We can’t let details bog us down
The Government’s new ‘‘Clean up our Waterways’’ scheme, which included, what appears to be a lowered standard of clean water measurement, was bound to create heated public argument. Perhaps it was intended to as a diversion from other issues but we should instead be having a debate based on fact and reason.
Some regions have gone it alone in an effort to reverse the damage to rivers and streams and they include the Waikato Regional Council which has released an ambitious plan to make the Waikato and Waipa rivers safe to swim in but over an 80-year time span. The Healthy River/ Wai Ora project will require nitrogen and phosphorous use on farms to be reduced and stock kept out of all streams. There will also be tight rules for forestry and tougher restrictions for land-use changes. Before it has even been fully explained and considered the project has been slammed by some environmentalists for taking too long and by farmers as too strict and costly.
Unfortunately political posturing and entrenched opinions like this, on how to decide if a waterway is safe to swim in, will not help the debate. The trouble is few people, including many decision makers, have any idea what the different levels of E coli measurements actually mean in terms of risk to human health.
A Ministry of Health’s Provisional Microbiological Water Quality Guidelines for Recreational and Shellfish-Gathering Waters in New Zealand, released in 1992, set an E.coli measure of 235 bacterium per 100ml of water (235cfu/100mL) as safe.
The Government however has set 540cfu/100ml as the new level at which water can be assumed as safe for swimming. The previous official level was half that at 260cfu/100ml.
In layman’s terms that means the new level of bacterium contamination, now considered safe for swimming, is twice that of the old measure but does that mean water with the new level of E.coli is unsafe? Is the Government trying to set a more easily achievable goal or is the new measure a more realistic option?
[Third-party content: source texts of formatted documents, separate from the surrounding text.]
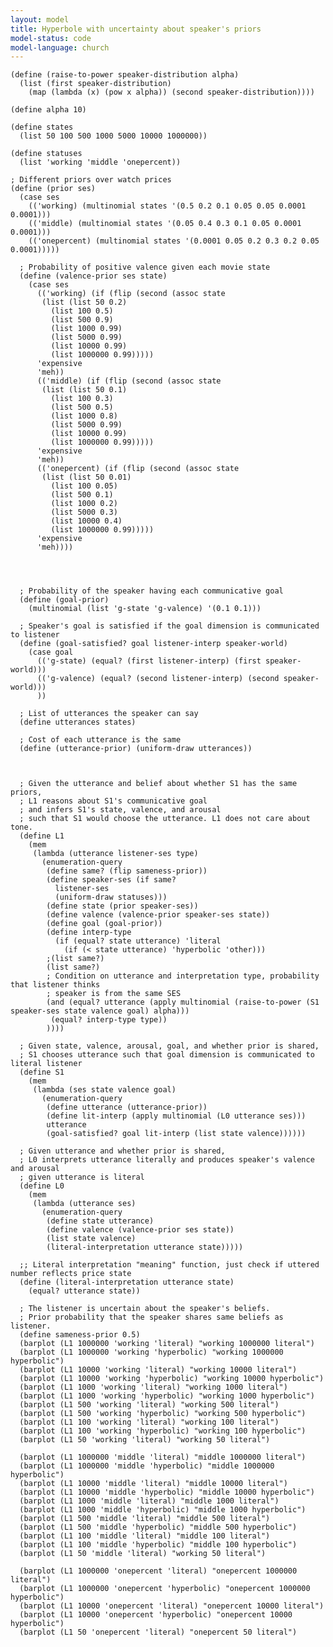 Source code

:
 ```yaml
---
layout: model
title: Hyperbole with uncertainty about speaker's priors
model-status: code
model-language: church
---
```

	(define (raise-to-power speaker-distribution alpha)
	  (list (first speaker-distribution)
	    (map (lambda (x) (pow x alpha)) (second speaker-distribution))))
	
	(define alpha 10)
	
	(define states
	  (list 50 100 500 1000 5000 10000 1000000))
	
	(define statuses
	  (list 'working 'middle 'onepercent))
	
	; Different priors over watch prices
	(define (prior ses)
	  (case ses
	    (('working) (multinomial states '(0.5 0.2 0.1 0.05 0.05 0.0001 0.0001)))
	    (('middle) (multinomial states '(0.05 0.4 0.3 0.1 0.05 0.0001 0.0001)))
	    (('onepercent) (multinomial states '(0.0001 0.05 0.2 0.3 0.2 0.05 0.0001)))))
	
	  ; Probability of positive valence given each movie state
	  (define (valence-prior ses state)
	    (case ses
	      (('working) (if (flip (second (assoc state
	       (list (list 50 0.2)
	         (list 100 0.5)
	         (list 500 0.9)
	         (list 1000 0.99)
	         (list 5000 0.99)
	         (list 10000 0.99)
	         (list 1000000 0.99)))))
	      'expensive
	      'meh))
	      (('middle) (if (flip (second (assoc state
	       (list (list 50 0.1)
	         (list 100 0.3)
	         (list 500 0.5)
	         (list 1000 0.8)
	         (list 5000 0.99)
	         (list 10000 0.99)
	         (list 1000000 0.99)))))
	      'expensive
	      'meh))
	      (('onepercent) (if (flip (second (assoc state
	       (list (list 50 0.01)
	         (list 100 0.05)
	         (list 500 0.1)
	         (list 1000 0.2)
	         (list 5000 0.3)
	         (list 10000 0.4)
	         (list 1000000 0.99)))))
	      'expensive
	      'meh))))
	  
	
	  
	  
	  ; Probability of the speaker having each communicative goal
	  (define (goal-prior)
	    (multinomial (list 'g-state 'g-valence) '(0.1 0.1)))
	  
	  ; Speaker's goal is satisfied if the goal dimension is communicated to listener
	  (define (goal-satisfied? goal listener-interp speaker-world)
	    (case goal
	      (('g-state) (equal? (first listener-interp) (first speaker-world)))
	      (('g-valence) (equal? (second listener-interp) (second speaker-world)))
	      ))
	  
	  ; List of utterances the speaker can say
	  (define utterances states)
	  
	  ; Cost of each utterance is the same
	  (define (utterance-prior) (uniform-draw utterances))
	  
	  
	  
	  ; Given the utterance and belief about whether S1 has the same priors,
	  ; L1 reasons about S1's communicative goal
	  ; and infers S1's state, valence, and arousal
	  ; such that S1 would choose the utterance. L1 does not care about tone.
	  (define L1
	    (mem
	     (lambda (utterance listener-ses type)
	       (enumeration-query
	        (define same? (flip sameness-prior))
	        (define speaker-ses (if same? 
	          listener-ses
	          (uniform-draw statuses)))
	        (define state (prior speaker-ses))
	        (define valence (valence-prior speaker-ses state))
	        (define goal (goal-prior))
	        (define interp-type
	          (if (equal? state utterance) 'literal
	            (if (< state utterance) 'hyperbolic 'other)))
	        ;(list same?)
	        (list same?)
	        ; Condition on utterance and interpretation type, probability that listener thinks
	        ; speaker is from the same SES
	        (and (equal? utterance (apply multinomial (raise-to-power (S1 speaker-ses state valence goal) alpha))) 
	         (equal? interp-type type))
	        ))))
	  
	  ; Given state, valence, arousal, goal, and whether prior is shared,
	  ; S1 chooses utterance such that goal dimension is communicated to literal listener
	  (define S1
	    (mem
	     (lambda (ses state valence goal)
	       (enumeration-query
	        (define utterance (utterance-prior))
	        (define lit-interp (apply multinomial (L0 utterance ses)))
	        utterance
	        (goal-satisfied? goal lit-interp (list state valence))))))
	  
	  ; Given utterance and whether prior is shared,
	  ; L0 interprets utterance literally and produces speaker's valence and arousal
	  ; given utterance is literal
	  (define L0
	    (mem
	     (lambda (utterance ses)
	       (enumeration-query
	        (define state utterance)
	        (define valence (valence-prior ses state))
	        (list state valence)
	        (literal-interpretation utterance state)))))
	  
	  ;; Literal interpretation "meaning" function, just check if uttered number reflects price state
	  (define (literal-interpretation utterance state)
	    (equal? utterance state))
	  
	  ; The listener is uncertain about the speaker's beliefs.
	  ; Prior probability that the speaker shares same beliefs as listener.
	  (define sameness-prior 0.5)
	  (barplot (L1 1000000 'working 'literal) "working 1000000 literal")
	  (barplot (L1 1000000 'working 'hyperbolic) "working 1000000 hyperbolic")
	  (barplot (L1 10000 'working 'literal) "working 10000 literal")
	  (barplot (L1 10000 'working 'hyperbolic) "working 10000 hyperbolic")
	  (barplot (L1 1000 'working 'literal) "working 1000 literal")
	  (barplot (L1 1000 'working 'hyperbolic) "working 1000 hyperbolic")
	  (barplot (L1 500 'working 'literal) "working 500 literal")
	  (barplot (L1 500 'working 'hyperbolic) "working 500 hyperbolic")
	  (barplot (L1 100 'working 'literal) "working 100 literal")
	  (barplot (L1 100 'working 'hyperbolic) "working 100 hyperbolic")
	  (barplot (L1 50 'working 'literal) "working 50 literal")
	  
	  (barplot (L1 1000000 'middle 'literal) "middle 1000000 literal")
	  (barplot (L1 1000000 'middle 'hyperbolic) "middle 1000000 hyperbolic")
	  (barplot (L1 10000 'middle 'literal) "middle 10000 literal")
	  (barplot (L1 10000 'middle 'hyperbolic) "middle 10000 hyperbolic")
	  (barplot (L1 1000 'middle 'literal) "middle 1000 literal")
	  (barplot (L1 1000 'middle 'hyperbolic) "middle 1000 hyperbolic")
	  (barplot (L1 500 'middle 'literal) "middle 500 literal")
	  (barplot (L1 500 'middle 'hyperbolic) "middle 500 hyperbolic")
	  (barplot (L1 100 'middle 'literal) "middle 100 literal")
	  (barplot (L1 100 'middle 'hyperbolic) "middle 100 hyperbolic")
	  (barplot (L1 50 'middle 'literal) "working 50 literal")
	  
	  (barplot (L1 1000000 'onepercent 'literal) "onepercent 1000000 literal")
	  (barplot (L1 1000000 'onepercent 'hyperbolic) "onepercent 1000000 hyperbolic")
	  (barplot (L1 10000 'onepercent 'literal) "onepercent 10000 literal")
	  (barplot (L1 10000 'onepercent 'hyperbolic) "onepercent 10000 hyperbolic")
	  (barplot (L1 50 'onepercent 'literal) "onepercent 50 literal")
There is a danger that attempting to restore waterways to some imagined pristine condition of days gone by will suffocate any attempt to make improvements. Very few of our lakes and streams have ever been perfectly pure and clean. Well before the arrival of the first humans a thousand or more years ago coastal lagoons and many inland lakes were heavily contaminated with decomposing waterfowl dung and rotting vegetation. Many of the streams we swam in as children in the undeveloped bushlands of the 1950s would probably not have passed any of the tests applied today.
Nor would the drinking water we took from our roofs where both sparrows and seagulls roosted. Perhaps we developed better natural immunity in those days and perhaps we have gone a bit too far in demanding unachievable water quality levels which never really existed in the past.
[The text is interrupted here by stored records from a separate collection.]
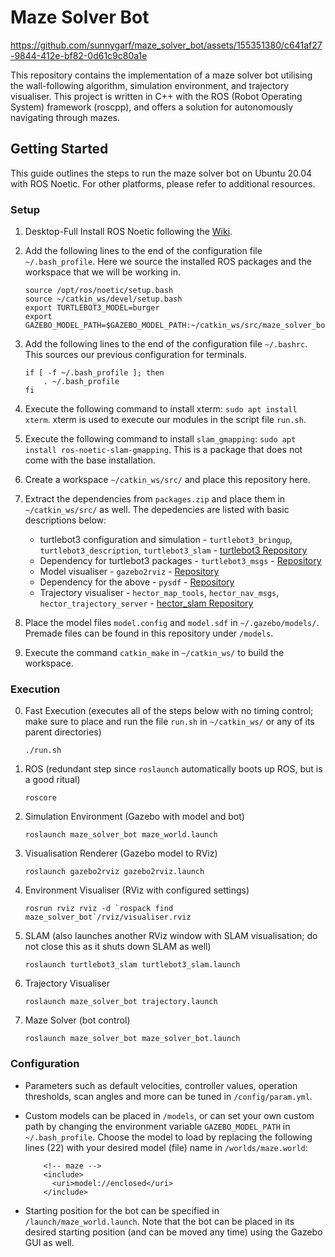 # Maze Solver Bot

https://github.com/sunnygarf/maze_solver_bot/assets/155351380/c641af27-9844-412e-bf82-0d61c9c80a1e

This repository contains the implementation of a maze solver bot utilising the wall-following algorithm, simulation environment, and trajectory visualiser. This project is written in C++ with the ROS (Robot Operating System) framework (roscpp), and offers a solution for autonomously navigating through mazes.

## Getting Started

This guide outlines the steps to run the maze solver bot on Ubuntu 20.04 with ROS Noetic. For other platforms, please refer to additional resources.

### Setup

1. Desktop-Full Install ROS Noetic following the [Wiki](http://wiki.ros.org/noetic/Installation/Ubuntu).
2. Add the following lines to the end of the configuration file `~/.bash_profile`. Here we source the installed ROS packages and the workspace that we will be working in.

   ```
   source /opt/ros/noetic/setup.bash
   source ~/catkin_ws/devel/setup.bash
   export TURTLEBOT3_MODEL=burger
   export GAZEBO_MODEL_PATH=$GAZEBO_MODEL_PATH:~/catkin_ws/src/maze_solver_bot/models
   ```
3. Add the following lines to the end of the configuration file `~/.bashrc`. This sources our previous configuration for terminals.

   ```
   if [ -f ~/.bash_profile ]; then
       . ~/.bash_profile
   fi
   ```
4. Execute the following command to install xterm: `sudo apt install xterm`. xterm is used to execute our modules in the script file `run.sh`.
5. Execute the following command to install `slam_gmapping`: `sudo apt install ros-noetic-slam-gmapping`. This is a package that does not come with the base installation.
6. Create a workspace `~/catkin_ws/src/` and place this repository here.
7. Extract the dependencies from `packages.zip` and place them in `~/catkin_ws/src/` as well. The depedencies are listed with basic descriptions below:

   - turtlebot3 configuration and simulation -  `turtlebot3_bringup`, `turtlebot3_description`, `turtlebot3_slam` - [turtlebot3 Repository](https://github.com/ROBOTIS-GIT/turtlebot3)
   - Dependency for turtlebot3 packages - `turtlebot3_msgs` - [Repository](https://github.com/ROBOTIS-GIT/turtlebot3_msgs)
   - Model visualiser - `gazebo2rviz` - [Repository](https://github.com/andreasBihlmaier/gazebo2rviz)
   - Dependency for the above - `pysdf` - [Repository](https://github.com/andreasBihlmaier/pysdf)
   - Trajectory visualiser - `hector_map_tools`, `hector_nav_msgs`, `hector_trajectory_server` - [hector_slam Repository](https://github.com/tu-darmstadt-ros-pkg/hector_slam)
8. Place the model files  `model.config` and `model.sdf` in `~/.gazebo/models/`. Premade files can be found in this repository under `/models`.
9. Execute the command `catkin_make` in `~/catkin_ws/` to build the workspace.

### Execution

0. Fast Execution (executes all of the steps below with no timing control; make sure to place and run the file `run.sh` in `~/catkin_ws/` or any of its parent directories)

   ```
   ./run.sh
   ```
1. ROS (redundant step since `roslaunch` automatically boots up ROS, but is a good ritual)

   ```
   roscore
   ```
2. Simulation Environment (Gazebo with model and bot)

   ```
   roslaunch maze_solver_bot maze_world.launch
   ```
3. Visualisation Renderer (Gazebo model to RViz)

   ```
   roslaunch gazebo2rviz gazebo2rviz.launch
   ```
4. Environment Visualiser (RViz with configured settings)

   ```
   rosrun rviz rviz -d `rospack find maze_solver_bot`/rviz/visualiser.rviz
   ```
5. SLAM (also launches another RViz window with SLAM visualisation; do not close this as it shuts down SLAM as well)

   ```
   roslaunch turtlebot3_slam turtlebot3_slam.launch
   ```
6. Trajectory Visualiser

   ```
   roslaunch maze_solver_bot trajectory.launch
   ```
7. Maze Solver (bot control)

   ```
   roslaunch maze_solver_bot maze_solver_bot.launch
   ```

### Configuration

- Parameters such as default velocities, controller values, operation thresholds, scan angles and more can be tuned in `/config/param.yml`.
- Custom models can be placed in `/models`, or can set your own custom path by changing the environment variable `GAZEBO_MODEL_PATH` in `~/.bash_profile`. Choose the model to load by replacing the following lines (22) with your desired model (file) name in `/worlds/maze.world`:

  ```
      <!-- maze -->
      <include>
        <uri>model://enclosed</uri>
      </include>
  ```
- Starting position for the bot can be specified in `/launch/maze_world.launch`. Note that the bot can be placed in its desired starting position (and can be moved any time) using the Gazebo GUI as well.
Land clearances, farming and industry have no doubt made matters much worse in recent years but, in real terms we have little idea how safe or unsafe our waterways are or have ever been. Regional councils don’t test extensively and when they do they only test for E coli, nitrates and phosphorus. There are many more toxins and contaminants to be wary of which are not measured or tested for. They have always been there but have no doubt increased with the intensification of farming and the application of high levels of various fertilisers. All these tests are designed to establish if water is safe for human activity but perhaps we should test to establish if water is safe for the insects, plants, fish and birds which live there naturally. Many are not and most of our big lakes are now seriously polluted with huge nutrient loads. But do we need to accurately measure that pollution before we take common sense measures to reverse the damage?
While dairy farmers have been berated for contaminating waterways, with some justification, they are not alone and far from the worst offenders. They are, however, one of the few agricultural groups which have put in a real effort to address the issue. For levels of toxins few waterways will match the stormwater outfall from a city
It does not really matter if we have a million or 10 million bacterium in a waterway. As long as there is genuine progress in reducing the known contaminants human activity is putting into our rivers and streams, measuring the minute detail is relatively unimportant.